=== TASK REQUIREMENTS ===
If a line of the data below holds the word "itemize", list it.

___ INPUT ___

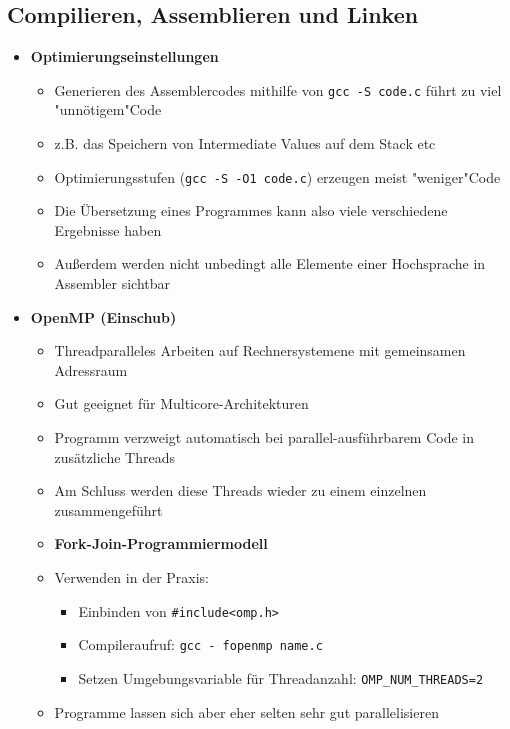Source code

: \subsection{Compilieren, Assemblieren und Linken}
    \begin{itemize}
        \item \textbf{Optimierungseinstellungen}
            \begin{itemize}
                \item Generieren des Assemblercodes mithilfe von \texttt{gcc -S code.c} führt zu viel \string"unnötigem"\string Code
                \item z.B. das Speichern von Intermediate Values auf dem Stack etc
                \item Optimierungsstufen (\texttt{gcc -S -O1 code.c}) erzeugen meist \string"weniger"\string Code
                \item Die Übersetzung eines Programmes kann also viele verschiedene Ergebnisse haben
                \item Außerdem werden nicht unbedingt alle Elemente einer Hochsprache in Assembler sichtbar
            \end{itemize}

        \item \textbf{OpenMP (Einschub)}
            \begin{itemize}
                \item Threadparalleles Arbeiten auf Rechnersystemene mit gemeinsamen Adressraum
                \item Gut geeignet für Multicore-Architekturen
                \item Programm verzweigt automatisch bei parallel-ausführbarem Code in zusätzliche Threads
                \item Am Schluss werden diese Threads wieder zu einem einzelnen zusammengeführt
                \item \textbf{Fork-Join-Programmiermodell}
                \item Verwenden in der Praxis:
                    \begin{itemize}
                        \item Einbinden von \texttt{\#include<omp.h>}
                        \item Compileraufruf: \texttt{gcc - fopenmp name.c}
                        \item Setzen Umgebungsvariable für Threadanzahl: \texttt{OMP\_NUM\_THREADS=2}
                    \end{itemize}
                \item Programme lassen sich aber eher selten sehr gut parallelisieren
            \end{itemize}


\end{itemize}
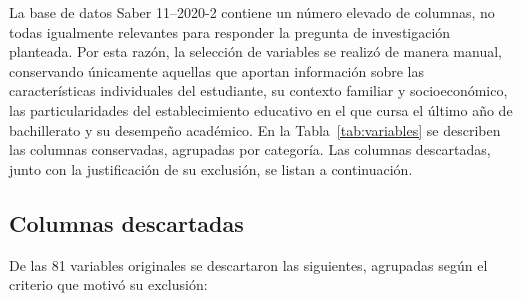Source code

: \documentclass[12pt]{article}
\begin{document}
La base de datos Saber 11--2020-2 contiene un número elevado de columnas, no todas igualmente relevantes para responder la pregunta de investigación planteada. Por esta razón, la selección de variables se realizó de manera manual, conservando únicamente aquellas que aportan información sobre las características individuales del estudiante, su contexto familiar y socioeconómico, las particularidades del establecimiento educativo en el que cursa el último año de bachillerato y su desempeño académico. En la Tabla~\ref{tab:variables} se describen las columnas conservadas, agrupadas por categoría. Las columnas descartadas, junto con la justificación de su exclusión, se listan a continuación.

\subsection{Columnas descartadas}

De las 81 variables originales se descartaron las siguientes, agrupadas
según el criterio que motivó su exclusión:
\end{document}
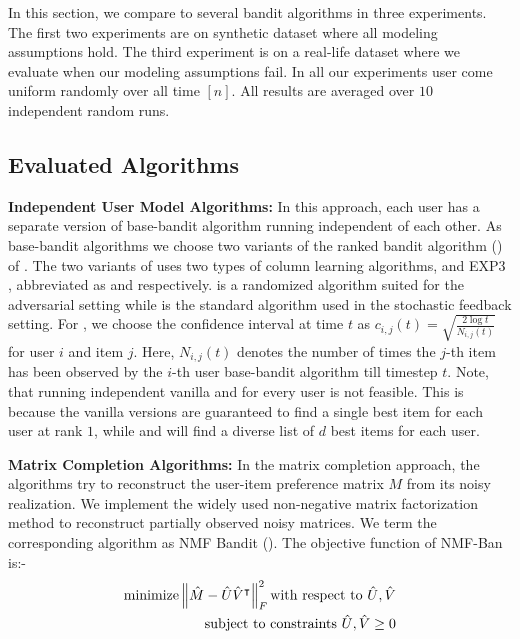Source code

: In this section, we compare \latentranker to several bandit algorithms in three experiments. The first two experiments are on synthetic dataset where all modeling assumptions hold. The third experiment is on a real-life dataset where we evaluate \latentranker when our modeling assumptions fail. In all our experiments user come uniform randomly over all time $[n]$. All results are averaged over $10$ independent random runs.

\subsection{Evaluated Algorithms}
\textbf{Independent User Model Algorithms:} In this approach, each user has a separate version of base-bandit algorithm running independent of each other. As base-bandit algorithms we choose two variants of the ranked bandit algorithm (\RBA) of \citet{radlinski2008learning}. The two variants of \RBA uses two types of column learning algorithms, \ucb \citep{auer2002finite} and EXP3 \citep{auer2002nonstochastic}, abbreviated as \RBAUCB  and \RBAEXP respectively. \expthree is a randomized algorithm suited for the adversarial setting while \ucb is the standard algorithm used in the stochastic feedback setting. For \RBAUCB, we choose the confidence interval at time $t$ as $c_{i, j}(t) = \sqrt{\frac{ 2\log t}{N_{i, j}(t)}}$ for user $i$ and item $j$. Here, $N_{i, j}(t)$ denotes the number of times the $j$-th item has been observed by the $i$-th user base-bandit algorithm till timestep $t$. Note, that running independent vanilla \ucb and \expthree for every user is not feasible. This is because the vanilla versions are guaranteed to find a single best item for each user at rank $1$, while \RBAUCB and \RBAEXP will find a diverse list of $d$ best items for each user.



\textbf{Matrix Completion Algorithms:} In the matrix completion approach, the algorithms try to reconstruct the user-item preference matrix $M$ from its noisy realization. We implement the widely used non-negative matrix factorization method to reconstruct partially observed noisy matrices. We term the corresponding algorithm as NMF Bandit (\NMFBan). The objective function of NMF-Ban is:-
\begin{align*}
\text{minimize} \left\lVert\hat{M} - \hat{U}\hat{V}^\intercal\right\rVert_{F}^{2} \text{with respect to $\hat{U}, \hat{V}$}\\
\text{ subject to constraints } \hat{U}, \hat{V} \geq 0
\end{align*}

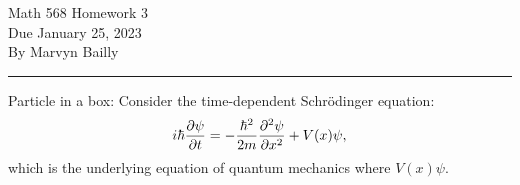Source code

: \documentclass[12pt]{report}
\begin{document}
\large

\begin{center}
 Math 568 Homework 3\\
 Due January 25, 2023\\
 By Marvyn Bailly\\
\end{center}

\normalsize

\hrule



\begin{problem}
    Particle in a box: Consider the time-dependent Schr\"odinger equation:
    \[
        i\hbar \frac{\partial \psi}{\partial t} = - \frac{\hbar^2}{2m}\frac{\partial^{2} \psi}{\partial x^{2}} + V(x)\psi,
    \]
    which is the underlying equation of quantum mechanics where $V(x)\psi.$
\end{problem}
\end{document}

___

=== REPLY ===
    \begin{itemize}
            \begin{itemize}
            \end{itemize}
            \begin{itemize}
                    \begin{itemize}
                    \end{itemize}
            \end{itemize}
\end{itemize}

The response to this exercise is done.